26. Juni 2007

Freya Klein: Oscarreife Theatergruppe

Den Oscar für den besten fremdsprachigen Film nahm der deutsche Regisseur Florian Henckel von Donnersmarck am 25. Februar in Los Angeles für „Das Leben der Anderen“ entgegen. Bundespräsident Horst Köhler gratulierte: "Ihr Name, lieber Florian Henckel von Donnersmarck, ist jetzt in aller Munde, und das nicht in Deutschland allein, sondern weltweit. Und wir alle kommen aus dem Staunen kaum heraus."
In einer Mischung aus nationalem und Lokalpatriotismus titelte die Bild-Zeitung Frankfurt: „Unser Oscar! Ein Frankfurter Bub erobert Hollywood“. Der Artikel setzt die Leser ins Bild über den schulischen Werdegang des Starregisseurs, den eine siebenbürgische Lehrerin am Lessing-Gymnasium in Frankfurt entdeckt und gefördert hat, im Rahmen der von ihr 1986 gegründeten Theater-Arbeitsgemeinschaft „Thespis-Karren“. Auf „Das Leben der Anderen“ ist der pädagogische Auftrag einer Lehrerin, eines Lehrers ausgerichtet, nicht anders bei der vor sechzig Jahren in Schirkanyen zur Welt gekommenen Freya Klein.

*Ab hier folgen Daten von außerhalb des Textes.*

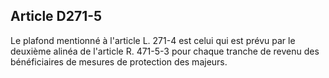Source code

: ## Article D271-5

Le plafond mentionné à l'article L. 271-4 est celui qui est prévu par le deuxième alinéa de l'article R. 471-5-3
pour chaque tranche de revenu des bénéficiaires de mesures de protection des majeurs.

Du stehst im Dunkel. Alleingelassen in dem großen Raum ohne Zeit, Licht, Schall. Was tue ich hier? Der Auftrag. Schritt für Schritt wächst aus der ominösen Leere eine riesige Bühne. Du überschreitest die flach ansteigenden Treppen und die Schwelle zur Vorstellung. Der Anfang hat eine Vorgeschichte.
Nach der Vorstellung: Freya Klein. ...
Nach der Vorstellung: Freya Klein.
Über zwanzig Jahre ist es her, dass Freya Klein durch die kleine Eingangspforte in die Aula des altehrwürdigen Lessing-Gymnasiums eintrat. Dort, so lautete der Auftrag, sollte sie eine Theater-AG der Mittelstufe gründen. Alleingelassen im Dunkel. „Aber ich sagte mir: Ich soll und ich will!“ Schließlich hatte die Deutsch- und Erdkundelehrerin an allen Schulen, an denen sie zuvor tätig war, Theatergruppen gegründet. Wenn Arbeitsmarktforscher heute unter Verweis auf den rasanten Wandel der Arbeitswelt in unserer globalisierten Welt kundtun, jeder werde sich im Laufe seines Arbeitslebens einige Male „komplett neu erfinden“ müssen, klingt da nicht auch Geringschätzung der erworbenen Erfahrungen an? Hier, an dieser so traditionsreichen Bildungsstätte in der Fürstenbergerstraße (mit 486 Jahren Frankfurts ältestes Gymnasium), baute man auf diese Erfahrungen. Haben die Schüler davon profitiert?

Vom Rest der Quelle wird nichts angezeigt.